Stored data
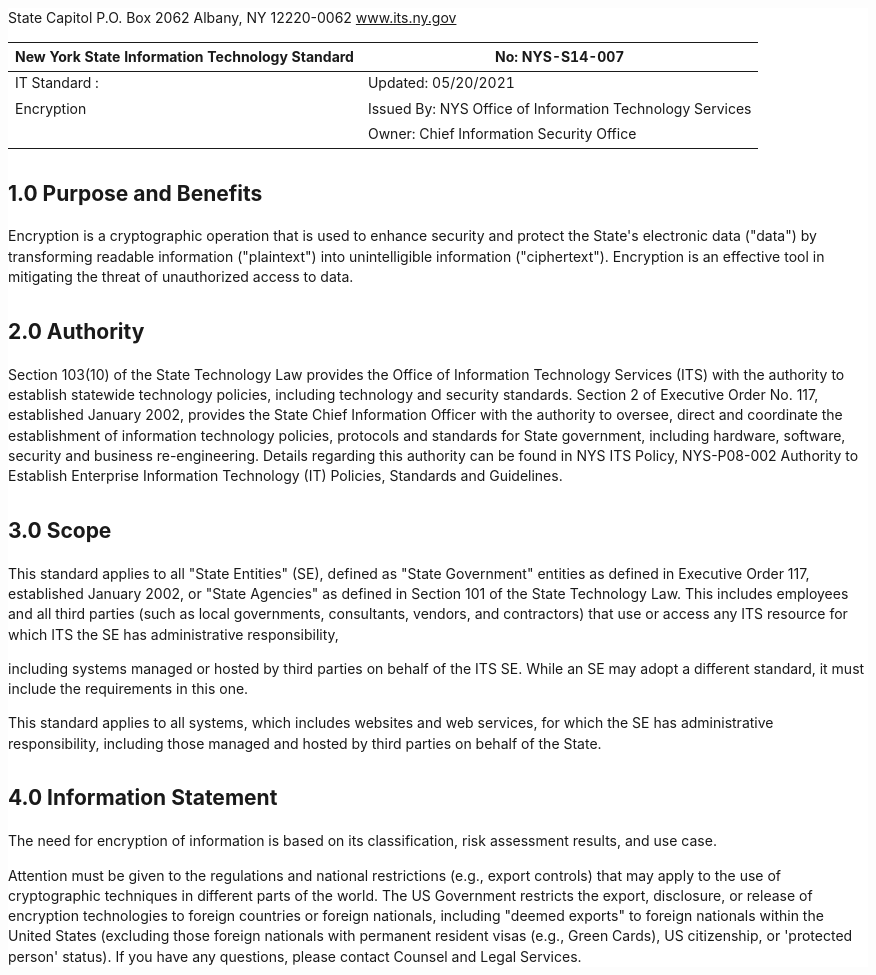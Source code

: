 


State Capitol P.O. Box 2062 Albany, NY 12220-0062 www.its.ny.gov


| New York State Information Technology Standard   | No:  NYS-S14-007                                           |
|--------------------------------------------------|------------------------------------------------------------|
| IT Standard :                                    | Updated:  05/20/2021                                       |
| Encryption                                       | Issued By:  NYS Office of Information  Technology Services |
|                                                  | Owner:  Chief Information Security Office                  |

## 1.0 Purpose and Benefits

Encryption is a cryptographic operation that is used to enhance security and protect the State's electronic data ("data") by transforming readable information ("plaintext") into unintelligible information ("ciphertext"). Encryption is an effective tool in mitigating the threat of unauthorized access to data.

## 2.0 Authority

Section 103(10) of the State Technology Law provides the Office of Information Technology Services (ITS) with the authority to establish statewide technology policies, including technology and security standards. Section 2 of Executive Order No. 117, established January 2002, provides the State Chief Information Officer with the authority to oversee, direct and coordinate the establishment of information technology policies, protocols and standards for State government, including hardware, software, security and business re-engineering. Details regarding this authority can be found in NYS ITS Policy, NYS-P08-002 Authority to Establish Enterprise Information Technology (IT) Policies, Standards and Guidelines.

## 3.0 Scope

This standard applies to all "State Entities" (SE), defined as "State Government" entities as defined in Executive Order 117, established January 2002, or "State Agencies" as defined in Section 101 of the State Technology Law. This includes employees and all third parties (such as local governments, consultants, vendors, and contractors) that use or access any ITS resource for which ITS the SE has administrative responsibility,

including systems managed or hosted by third parties on behalf of the ITS SE. While an SE may adopt a different standard, it must include the requirements in this one.

This standard applies to all systems, which includes websites and web services, for which the SE has administrative responsibility, including those managed and hosted by third parties on behalf of the State.

## 4.0 Information Statement

The need for encryption of information is based on its classification, risk assessment results, and use case.

Attention must be given to the regulations and national restrictions (e.g., export controls) that may apply to the use of cryptographic techniques in different parts of the world. The US Government restricts the export, disclosure, or release of encryption technologies to foreign countries or foreign nationals, including "deemed exports" to foreign nationals within the United States (excluding those foreign nationals with permanent resident visas (e.g., Green Cards), US citizenship, or 'protected person' status). If you have any questions, please contact Counsel and Legal Services.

Work instruction —
Search the entries for "those" and show every line that has it.

Written answer —
This standard applies to all systems, which includes websites and web services, for which the SE has administrative responsibility, including those managed and hosted by third parties on behalf of the State.
Attention must be given to the regulations and national restrictions (e.g., export controls) that may apply to the use of cryptographic techniques in different parts of the world. The US Government restricts the export, disclosure, or release of encryption technologies to foreign countries or foreign nationals, including "deemed exports" to foreign nationals within the United States (excluding those foreign nationals with permanent resident visas (e.g., Green Cards), US citizenship, or 'protected person' status). If you have any questions, please contact Counsel and Legal Services.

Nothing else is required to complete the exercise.